PROBLEM REQUIREMENTS: This exercise calls for every line of the listing below that contains the word "左側に表示するアイコン".

TASK MATERIAL:
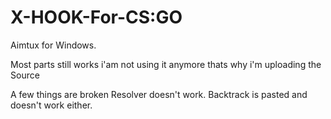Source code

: # X-HOOK-For-CS:GO

Aimtux for Windows. 

Most parts still works i'am not using it anymore thats why i'm uploading the Source

A few things are broken Resolver doesn't work. Backtrack is pasted and doesn't work either.
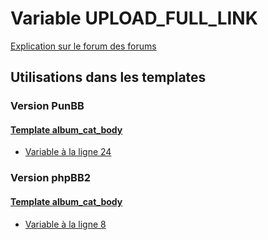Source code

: # Variable UPLOAD_FULL_LINK
[Explication sur le forum des forums](http://forum.forumactif.com/t294113-listing-des-variables#UPLOAD_FULL_LINK)
## Utilisations dans les templates
### Version PunBB
#### [Template album_cat_body](punbb/album_cat_body.md)
* [Variable à la ligne 24](../punbb/album_cat_body.tpl#L24)
### Version phpBB2
#### [Template album_cat_body](subsilver/album_cat_body.md)
* [Variable à la ligne 8](../subsilver/album_cat_body.tpl#L8)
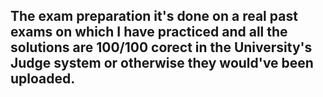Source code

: ## The exam preparation it's done on a real past exams on which I have practiced and all the solutions are 100/100 corect in the University's Judge system or otherwise they would've been uploaded.
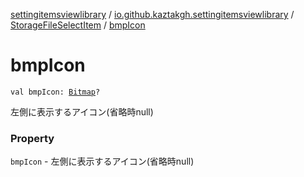 [settingitemsviewlibrary](../../index.md) / [io.github.kaztakgh.settingitemsviewlibrary](../index.md) / [StorageFileSelectItem](index.md) / [bmpIcon](./bmp-icon.md)

# bmpIcon

`val bmpIcon: `[`Bitmap`](https://developer.android.com/reference/android/graphics/Bitmap.html)`?`

左側に表示するアイコン(省略時null)

### Property

`bmpIcon` - 左側に表示するアイコン(省略時null)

TASK SOLUTION:
左側に表示するアイコン(省略時null)
`bmpIcon` - 左側に表示するアイコン(省略時null)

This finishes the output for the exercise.